His argument is that the checking and savings accounts of consumers and businesses, which count as core deposits, have a bigger impact on the financial health of community banks than they do on big banks with more diverse sources of funding.

"For each lending dollar of a bank, increasing the fraction of support for that lending dollar by core deposits (versus other forms of money) means greater confidence and stability for that bank," Santiago wrote. "The effect is less pronounced in institutions that have large fractions of their business model involved in investments that yield income from non-lending uses of funds."

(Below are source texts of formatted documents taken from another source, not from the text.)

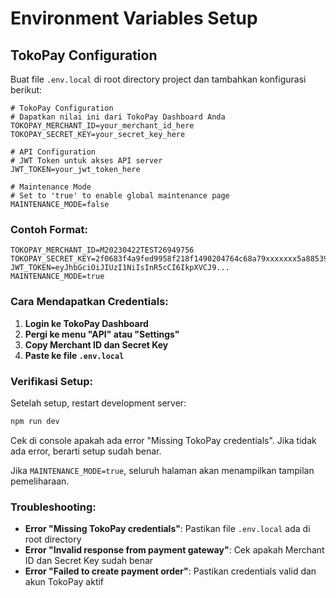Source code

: # Environment Variables Setup

## TokoPay Configuration

Buat file `.env.local` di root directory project dan tambahkan konfigurasi berikut:

```env
# TokoPay Configuration
# Dapatkan nilai ini dari TokoPay Dashboard Anda
TOKOPAY_MERCHANT_ID=your_merchant_id_here
TOKOPAY_SECRET_KEY=your_secret_key_here

# API Configuration
# JWT Token untuk akses API server
JWT_TOKEN=your_jwt_token_here

# Maintenance Mode
# Set to 'true' to enable global maintenance page
MAINTENANCE_MODE=false
```

### Contoh Format:

```env
TOKOPAY_MERCHANT_ID=M20230422TEST26949756
TOKOPAY_SECRET_KEY=2f0683f4a9fed9958f218f1490204764c68a79xxxxxxx5a88539559dea74ce
JWT_TOKEN=eyJhbGciOiJIUzI1NiIsInR5cCI6IkpXVCJ9...
MAINTENANCE_MODE=true
```

### Cara Mendapatkan Credentials:

1. **Login ke TokoPay Dashboard**
2. **Pergi ke menu "API" atau "Settings"**
3. **Copy Merchant ID dan Secret Key**
4. **Paste ke file `.env.local`**

### Verifikasi Setup:

Setelah setup, restart development server:

```bash
npm run dev
```

Cek di console apakah ada error "Missing TokoPay credentials". Jika tidak ada error, berarti setup sudah benar.

Jika `MAINTENANCE_MODE=true`, seluruh halaman akan menampilkan tampilan pemeliharaan.

### Troubleshooting:

-  **Error "Missing TokoPay credentials"**: Pastikan file `.env.local` ada di root directory
-  **Error "Invalid response from payment gateway"**: Cek apakah Merchant ID dan Secret Key sudah benar
-  **Error "Failed to create payment order"**: Pastikan credentials valid dan akun TokoPay aktif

He continued, "This means it's the community institutions focused on purer 'classic' banking operating models that get the most bang from your buck ... literally. So if the public shifts a small fraction of the nation's core deposit base into these institutions it magnifies the stabilizing effect on this portion of the financial system. That's provided the receiving bank is already in good shape, of course, and isn't saddled with other problems."

That's a reasonable argument, assuming that enough consumers and businesses are sufficiently motivated to take their money out of big banks, and that they don't disperse it among too many different community banks to have an impact on the core deposits of any individual institution.

Santiago said 115,000 people used the tool to search for a community bank in their zip code during the first 48 hours, and readers continue to use the tool around 45,000 times a day. He said users have searched for banking alternatives in 16,631 zip codes, or about 40% of the 42,000 zip codes assigned in the U.S.

The big question is how many users will act on the information they get. As Stuart Gunn points out in a earlier BankThink post, consumer inertia is a powerful force. And some people who might be inclined to switch to community banks just aren't willing to give up the convenience of banking with larger institutions. One reader of Santiago's blog post wrote, "Great idea, would switch too if the nearest community bank wouldn't be 10 miles away."